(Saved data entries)

━━━

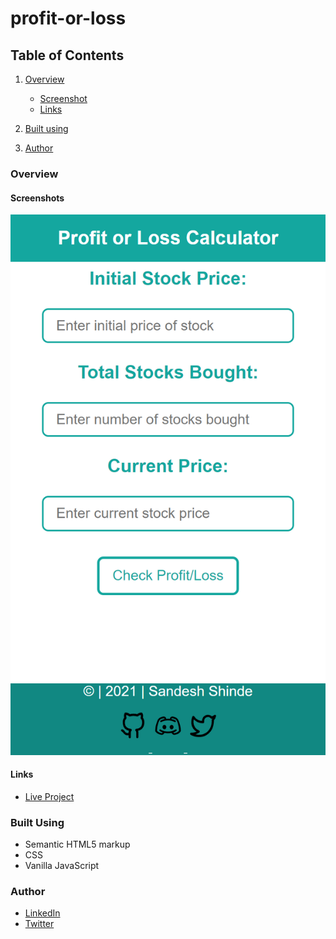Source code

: # profit-or-loss

## Table of Contents

1. [Overview](https://github.com/Sandesh9834/profit-or-loss/new/main?readme=1#overview)
    - [Screenshot](https://github.com/Sandesh9834/profit-or-loss/new/main?readme=1#screenshots)
    - [Links](https://github.com/Sandesh9834/profit-or-loss/new/main?readme=1#links)
    
2. [Built using](https://github.com/Sandesh9834/profit-or-loss/new/main?readme=1#built-using)

3. [Author](https://github.com/Sandesh9834/profit-or-loss/new/main?readme=1#author)

### Overview

#### Screenshots

![This is an image](https://github.com/Sandesh9834/profit-or-loss/blob/main/images/calculate-stocks-profit-or-loss.netlify.app_.png)

#### Links
  - [Live Project](https://calculate-stocks-profit-or-loss.netlify.app/)
  
### Built Using

  - Semantic HTML5 markup
  - CSS
  - Vanilla JavaScript
  
 ### Author
  
   - [LinkedIn](https://www.linkedin.com/in/sandesh-shinde-bb41aa150/)
   - [Twitter](https://twitter.com/Shinde_Sandesh_)


  

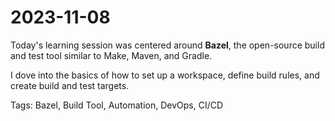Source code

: # 2023-11-08

Today's learning session was centered around **Bazel**, the open-source build and test tool similar to Make, Maven, and Gradle.

I dove into the basics of how to set up a workspace, define build rules, and create build and test targets.

Tags: Bazel, Build Tool, Automation, DevOps, CI/CD
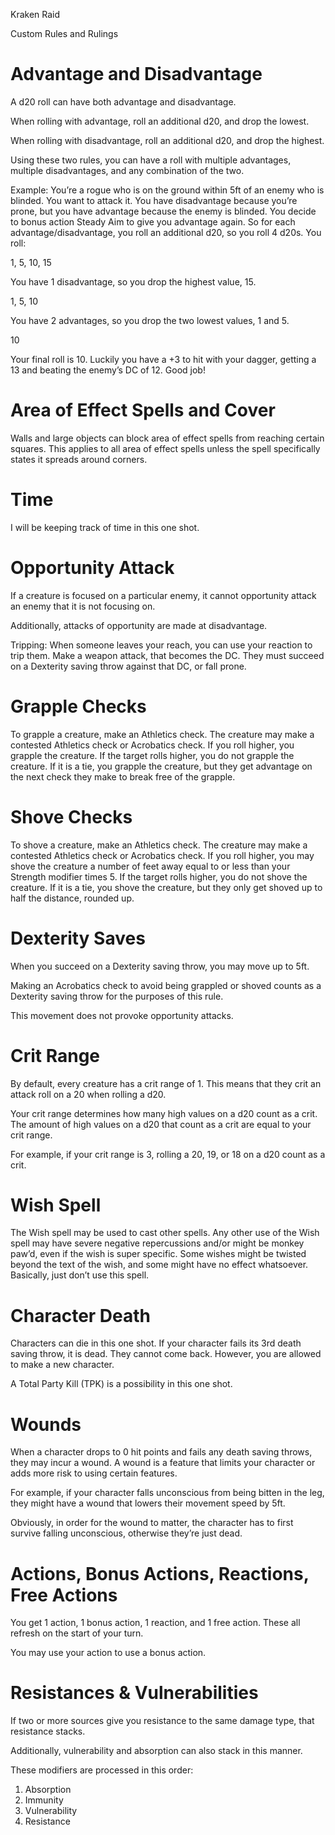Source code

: Kraken Raid

Custom Rules and Rulings

# Advantage and Disadvantage

A d20 roll can have both advantage and disadvantage.

When rolling with advantage, roll an additional d20, and drop the lowest.

When rolling with disadvantage, roll an additional d20, and drop the highest.

Using these two rules, you can have a roll with multiple advantages, multiple disadvantages, and any combination of the two.

Example: You’re a rogue who is on the ground within 5ft of an enemy who is blinded. You want to attack it. You have disadvantage because you’re prone, but you have advantage because the enemy is blinded. You decide to bonus action Steady Aim to give you advantage again. So for each advantage/disadvantage, you roll an additional d20, so you roll 4 d20s. You roll:

1, 5, 10, 15

You have 1 disadvantage, so you drop the highest value, 15.

1, 5, 10

You have 2 advantages, so you drop the two lowest values, 1 and 5.

10

Your final roll is 10. Luckily you have a +3 to hit with your dagger, getting a 13 and beating the enemy’s DC of 12. Good job!

# Area of Effect Spells and Cover

Walls and large objects can block area of effect spells from reaching certain squares. This applies to all area of effect spells unless the spell specifically states it spreads around corners.

# Time

I will be keeping track of time in this one shot.

# Opportunity Attack

If a creature is focused on a particular enemy, it cannot opportunity attack an enemy that it is not focusing on.

Additionally, attacks of opportunity are made at disadvantage.

Tripping: When someone leaves your reach, you can use your reaction to trip them. Make a weapon attack, that becomes the DC. They must succeed on a Dexterity saving throw against that DC, or fall prone.

# Grapple Checks

To grapple a creature, make an Athletics check. The creature may make a contested Athletics check or Acrobatics check. If you roll higher, you grapple the creature. If the target rolls higher, you do not grapple the creature. If it is a tie, you grapple the creature, but they get advantage on the next check they make to break free of the grapple.

# Shove Checks

To shove a creature, make an Athletics check. The creature may make a contested Athletics check or Acrobatics check. If you roll higher, you may shove the creature a number of feet away equal to or less than your Strength modifier times 5. If the target rolls higher, you do not shove the creature. If it is a tie, you shove the creature, but they only get shoved up to half the distance, rounded up.

# Dexterity Saves

When you succeed on a Dexterity saving throw, you may move up to 5ft.

Making an Acrobatics check to avoid being grappled or shoved counts as a Dexterity saving throw for the purposes of this rule.

This movement does not provoke opportunity attacks.

# Crit Range

By default, every creature has a crit range of 1. This means that they crit an attack roll on a 20 when rolling a d20.

Your crit range determines how many high values on a d20 count as a crit. The amount of high values on a d20 that count as a crit are equal to your crit range.

For example, if your crit range is 3, rolling a 20, 19, or 18 on a d20 count as a crit.

# Wish Spell

The Wish spell may be used to cast other spells. Any other use of the Wish spell may have severe negative repercussions and/or might be monkey paw’d, even if the wish is super specific. Some wishes might be twisted beyond the text of the wish, and some might have no effect whatsoever. Basically, just don’t use this spell.

# Character Death

Characters can die in this one shot. If your character fails its 3rd death saving throw, it is dead. They cannot come back. However, you are allowed to make a new character.

A Total Party Kill (TPK) is a possibility in this one shot.

# Wounds

When a character drops to 0 hit points and fails any death saving throws, they may incur a wound. A wound is a feature that limits your character or adds more risk to using certain features.

For example, if your character falls unconscious from being bitten in the leg, they might have a wound that lowers their movement speed by 5ft.

Obviously, in order for the wound to matter, the character has to first survive falling unconscious, otherwise they’re just dead.

# Actions, Bonus Actions, Reactions, Free Actions

You get 1 action, 1 bonus action, 1 reaction, and 1 free action. These all refresh on the start of your turn.

You may use your action to use a bonus action.

# Resistances & Vulnerabilities

If two or more sources give you resistance to the same damage type, that resistance stacks.

Additionally, vulnerability and absorption can also stack in this manner.

These modifiers are processed in this order:

1.  Absorption
2.  Immunity
3.  Vulnerability
4.  Resistance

━━━

Would you retype exactly the lines above, from the line with "You have 1 disadvantage, so" to the line with "# Grapple Checks", with both end lines kept and nothing more?

You have 1 disadvantage, so you drop the highest value, 15.

1, 5, 10

You have 2 advantages, so you drop the two lowest values, 1 and 5.

10

Your final roll is 10. Luckily you have a +3 to hit with your dagger, getting a 13 and beating the enemy’s DC of 12. Good job!

# Area of Effect Spells and Cover

Walls and large objects can block area of effect spells from reaching certain squares. This applies to all area of effect spells unless the spell specifically states it spreads around corners.

# Time

I will be keeping track of time in this one shot.

# Opportunity Attack

If a creature is focused on a particular enemy, it cannot opportunity attack an enemy that it is not focusing on.

Additionally, attacks of opportunity are made at disadvantage.

Tripping: When someone leaves your reach, you can use your reaction to trip them. Make a weapon attack, that becomes the DC. They must succeed on a Dexterity saving throw against that DC, or fall prone.

# Grapple Checks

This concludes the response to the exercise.